12 July 2008

Backups Reorganization pt. 1: Introduction

Over the next couple of weeks, I plan to blog with a series of articles describing a project at work to reorganize the backups for a client. The client runs a number of Debian and Fedora Core servers which are backed up remotely. The previous sysadmin. had done a really good job of planning it out and provided some decent documentation. The problem is that the solution doesn't scale and is just complicated enough that another sysadmin. (such as me) has to spend a lot of time getting up to speed.

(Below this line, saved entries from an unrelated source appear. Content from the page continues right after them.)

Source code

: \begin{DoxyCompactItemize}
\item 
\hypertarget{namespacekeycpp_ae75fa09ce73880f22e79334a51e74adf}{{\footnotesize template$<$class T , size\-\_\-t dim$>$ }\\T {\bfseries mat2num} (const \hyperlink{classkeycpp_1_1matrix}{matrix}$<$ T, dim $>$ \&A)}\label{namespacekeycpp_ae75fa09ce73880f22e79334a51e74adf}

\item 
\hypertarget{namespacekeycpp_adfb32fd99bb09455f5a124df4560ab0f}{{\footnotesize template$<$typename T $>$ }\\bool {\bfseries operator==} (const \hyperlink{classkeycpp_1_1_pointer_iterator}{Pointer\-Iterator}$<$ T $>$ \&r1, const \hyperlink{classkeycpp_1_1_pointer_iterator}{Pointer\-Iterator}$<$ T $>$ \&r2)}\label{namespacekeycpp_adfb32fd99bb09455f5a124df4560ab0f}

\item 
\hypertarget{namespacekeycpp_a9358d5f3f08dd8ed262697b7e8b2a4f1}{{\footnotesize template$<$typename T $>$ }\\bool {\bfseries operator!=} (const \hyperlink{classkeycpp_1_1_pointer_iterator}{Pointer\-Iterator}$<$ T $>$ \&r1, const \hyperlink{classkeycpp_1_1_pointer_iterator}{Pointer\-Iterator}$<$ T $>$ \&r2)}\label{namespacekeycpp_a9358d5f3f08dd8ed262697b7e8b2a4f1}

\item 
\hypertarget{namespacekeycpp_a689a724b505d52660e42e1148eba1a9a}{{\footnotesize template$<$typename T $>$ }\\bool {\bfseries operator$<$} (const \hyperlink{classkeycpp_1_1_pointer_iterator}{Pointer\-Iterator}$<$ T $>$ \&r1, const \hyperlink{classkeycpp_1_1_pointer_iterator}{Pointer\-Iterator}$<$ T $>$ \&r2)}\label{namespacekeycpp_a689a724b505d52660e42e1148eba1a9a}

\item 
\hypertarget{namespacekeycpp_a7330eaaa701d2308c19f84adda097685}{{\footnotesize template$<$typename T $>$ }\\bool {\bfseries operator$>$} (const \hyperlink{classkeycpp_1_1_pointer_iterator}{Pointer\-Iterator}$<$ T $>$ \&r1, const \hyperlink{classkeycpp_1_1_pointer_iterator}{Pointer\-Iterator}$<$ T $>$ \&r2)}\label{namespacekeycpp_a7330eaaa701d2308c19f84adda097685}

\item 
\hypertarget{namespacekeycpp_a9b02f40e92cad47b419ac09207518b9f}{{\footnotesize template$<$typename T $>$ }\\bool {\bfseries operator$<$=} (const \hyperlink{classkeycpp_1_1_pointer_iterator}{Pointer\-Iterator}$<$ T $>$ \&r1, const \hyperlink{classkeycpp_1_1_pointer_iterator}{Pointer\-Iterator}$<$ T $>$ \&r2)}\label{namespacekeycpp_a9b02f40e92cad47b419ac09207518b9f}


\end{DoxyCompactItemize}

My goals in reorganizing their backups are as follows:
  1. Ensure that the data being backed up is actually restorable. Perform tests to confirm. For example, one cannot simply backup database files and expect the data to be restorable. Usually, with databases, one has to dump the data into a file and then backup the file. This will be true of other applications as well such as souce control management systems.
  2. Simplify the backup process where possible. For example, dozens of scripts on multiple machines need to be invoked on a daily basis to perform backups. That could all be condensed into one machine and one or two scripts.
  3. Document both the backup and restore procedure for the client. Plan for disaster recovery of the data.
  4. Plan for future requirements, including backing up Windows machines.
  5. Give the client a real confidence that their data is being adequately safeguarded. Again, this comes from periodically testing restores.
  6. Centralize the backup job control onto one machine (currently, they are duplicated across four).
  7. Provide reliable alerting of both failures and successes of backup jobs via configurable methods including syslog, email, and even rss.